▸ **WHAT YOU SHOULD DO**
Please repeat the records exactly from their first line, finishing at the line containing "Note: Must be" and including it.

── GIVEN RECORDS

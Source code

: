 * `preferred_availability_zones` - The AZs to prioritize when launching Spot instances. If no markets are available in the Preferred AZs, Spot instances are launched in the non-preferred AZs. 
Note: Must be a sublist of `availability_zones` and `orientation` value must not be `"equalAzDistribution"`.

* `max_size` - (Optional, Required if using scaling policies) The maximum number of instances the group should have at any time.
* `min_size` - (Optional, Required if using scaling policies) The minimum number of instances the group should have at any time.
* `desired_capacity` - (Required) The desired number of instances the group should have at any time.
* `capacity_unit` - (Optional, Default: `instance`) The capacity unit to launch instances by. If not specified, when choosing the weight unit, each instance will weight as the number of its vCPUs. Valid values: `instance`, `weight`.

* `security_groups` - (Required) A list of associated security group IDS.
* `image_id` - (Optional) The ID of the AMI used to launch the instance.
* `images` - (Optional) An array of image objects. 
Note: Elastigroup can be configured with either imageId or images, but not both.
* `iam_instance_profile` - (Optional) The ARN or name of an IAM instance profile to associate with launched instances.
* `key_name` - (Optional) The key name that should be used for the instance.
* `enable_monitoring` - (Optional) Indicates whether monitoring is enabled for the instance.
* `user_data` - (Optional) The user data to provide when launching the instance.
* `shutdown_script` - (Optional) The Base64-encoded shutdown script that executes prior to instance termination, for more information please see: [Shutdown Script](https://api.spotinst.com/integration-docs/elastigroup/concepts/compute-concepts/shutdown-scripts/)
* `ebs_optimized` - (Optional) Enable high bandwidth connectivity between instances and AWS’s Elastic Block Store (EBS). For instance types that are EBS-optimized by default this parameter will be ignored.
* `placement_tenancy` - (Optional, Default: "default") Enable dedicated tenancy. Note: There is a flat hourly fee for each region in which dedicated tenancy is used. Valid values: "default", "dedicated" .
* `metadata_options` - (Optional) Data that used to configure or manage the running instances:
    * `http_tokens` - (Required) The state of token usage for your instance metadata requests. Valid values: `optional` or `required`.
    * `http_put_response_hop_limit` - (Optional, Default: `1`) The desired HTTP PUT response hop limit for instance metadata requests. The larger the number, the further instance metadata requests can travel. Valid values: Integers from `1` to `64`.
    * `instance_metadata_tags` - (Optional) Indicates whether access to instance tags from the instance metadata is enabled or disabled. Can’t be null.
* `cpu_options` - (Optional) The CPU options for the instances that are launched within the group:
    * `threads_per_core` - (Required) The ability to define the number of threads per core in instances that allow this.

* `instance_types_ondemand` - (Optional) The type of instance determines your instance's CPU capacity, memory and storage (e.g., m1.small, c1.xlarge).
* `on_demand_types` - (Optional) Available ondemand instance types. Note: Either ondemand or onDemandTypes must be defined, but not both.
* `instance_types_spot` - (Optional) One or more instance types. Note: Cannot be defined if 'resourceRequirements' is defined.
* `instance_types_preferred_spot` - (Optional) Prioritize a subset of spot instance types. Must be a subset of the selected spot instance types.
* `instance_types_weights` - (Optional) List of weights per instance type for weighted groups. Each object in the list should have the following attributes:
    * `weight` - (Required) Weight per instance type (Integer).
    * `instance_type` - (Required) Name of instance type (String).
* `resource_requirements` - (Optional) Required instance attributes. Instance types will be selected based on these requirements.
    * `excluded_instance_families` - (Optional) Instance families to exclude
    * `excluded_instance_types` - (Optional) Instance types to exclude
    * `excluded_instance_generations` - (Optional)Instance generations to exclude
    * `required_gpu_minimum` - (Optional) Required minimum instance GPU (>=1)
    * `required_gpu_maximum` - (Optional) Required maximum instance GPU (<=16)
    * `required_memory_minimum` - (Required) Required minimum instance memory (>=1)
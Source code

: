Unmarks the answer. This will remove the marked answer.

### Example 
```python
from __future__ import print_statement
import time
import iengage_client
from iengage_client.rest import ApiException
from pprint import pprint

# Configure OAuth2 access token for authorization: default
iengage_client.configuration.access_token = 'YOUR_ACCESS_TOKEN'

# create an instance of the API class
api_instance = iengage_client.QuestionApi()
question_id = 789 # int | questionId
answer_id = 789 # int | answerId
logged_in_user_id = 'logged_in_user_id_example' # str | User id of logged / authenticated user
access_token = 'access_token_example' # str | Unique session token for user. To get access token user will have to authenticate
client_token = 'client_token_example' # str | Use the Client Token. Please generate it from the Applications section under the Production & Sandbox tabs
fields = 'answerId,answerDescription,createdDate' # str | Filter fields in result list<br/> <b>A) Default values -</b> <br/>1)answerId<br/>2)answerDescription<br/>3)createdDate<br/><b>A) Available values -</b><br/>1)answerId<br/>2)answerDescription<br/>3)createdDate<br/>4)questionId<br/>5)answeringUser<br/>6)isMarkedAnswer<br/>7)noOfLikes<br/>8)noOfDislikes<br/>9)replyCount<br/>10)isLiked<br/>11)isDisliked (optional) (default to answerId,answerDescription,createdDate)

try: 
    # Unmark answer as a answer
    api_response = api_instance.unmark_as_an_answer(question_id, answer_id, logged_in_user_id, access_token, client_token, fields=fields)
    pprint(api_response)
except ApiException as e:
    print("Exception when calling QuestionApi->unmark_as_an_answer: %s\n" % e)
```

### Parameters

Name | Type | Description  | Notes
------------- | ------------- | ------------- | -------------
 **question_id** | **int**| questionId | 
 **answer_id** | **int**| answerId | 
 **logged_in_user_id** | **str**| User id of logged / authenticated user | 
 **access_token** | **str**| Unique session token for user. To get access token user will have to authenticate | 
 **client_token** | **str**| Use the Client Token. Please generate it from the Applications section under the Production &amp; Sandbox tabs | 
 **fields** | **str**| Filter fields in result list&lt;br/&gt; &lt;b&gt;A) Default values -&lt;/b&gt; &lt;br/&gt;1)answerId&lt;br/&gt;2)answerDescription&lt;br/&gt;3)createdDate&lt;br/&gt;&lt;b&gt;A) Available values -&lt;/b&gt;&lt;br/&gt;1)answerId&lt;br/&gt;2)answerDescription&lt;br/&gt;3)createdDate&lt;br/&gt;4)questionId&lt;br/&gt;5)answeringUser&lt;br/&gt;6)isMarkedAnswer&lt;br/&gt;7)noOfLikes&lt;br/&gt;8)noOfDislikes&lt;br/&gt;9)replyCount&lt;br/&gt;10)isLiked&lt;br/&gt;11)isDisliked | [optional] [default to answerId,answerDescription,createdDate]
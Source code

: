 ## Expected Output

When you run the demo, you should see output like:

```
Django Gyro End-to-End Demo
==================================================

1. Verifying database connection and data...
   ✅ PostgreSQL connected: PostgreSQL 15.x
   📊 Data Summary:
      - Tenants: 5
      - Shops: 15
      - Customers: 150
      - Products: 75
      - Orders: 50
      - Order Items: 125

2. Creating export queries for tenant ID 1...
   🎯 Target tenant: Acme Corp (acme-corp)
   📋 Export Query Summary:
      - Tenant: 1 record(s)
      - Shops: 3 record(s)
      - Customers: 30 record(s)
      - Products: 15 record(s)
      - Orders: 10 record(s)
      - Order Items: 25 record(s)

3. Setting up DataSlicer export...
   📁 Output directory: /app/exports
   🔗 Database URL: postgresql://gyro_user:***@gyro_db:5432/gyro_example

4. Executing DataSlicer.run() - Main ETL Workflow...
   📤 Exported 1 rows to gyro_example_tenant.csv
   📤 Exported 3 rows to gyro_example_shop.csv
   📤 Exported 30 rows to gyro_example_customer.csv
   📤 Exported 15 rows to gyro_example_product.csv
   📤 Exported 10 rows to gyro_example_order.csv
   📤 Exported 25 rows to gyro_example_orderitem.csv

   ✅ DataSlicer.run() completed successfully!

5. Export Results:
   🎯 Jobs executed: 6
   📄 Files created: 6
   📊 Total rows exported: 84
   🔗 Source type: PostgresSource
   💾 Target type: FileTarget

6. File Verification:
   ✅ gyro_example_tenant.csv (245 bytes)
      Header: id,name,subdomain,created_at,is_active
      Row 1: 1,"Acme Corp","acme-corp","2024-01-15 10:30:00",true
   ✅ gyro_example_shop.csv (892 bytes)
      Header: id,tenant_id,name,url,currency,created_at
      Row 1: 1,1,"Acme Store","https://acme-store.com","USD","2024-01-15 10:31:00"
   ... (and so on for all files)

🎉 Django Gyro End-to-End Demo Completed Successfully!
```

────

▸ **EXERCISE RESPONSE**
Source code

: * `preferred_availability_zones` - The AZs to prioritize when launching Spot instances. If no markets are available in the Preferred AZs, Spot instances are launched in the non-preferred AZs. 
Note: Must be a sublist of `availability_zones` and `orientation` value must not be `"equalAzDistribution"`.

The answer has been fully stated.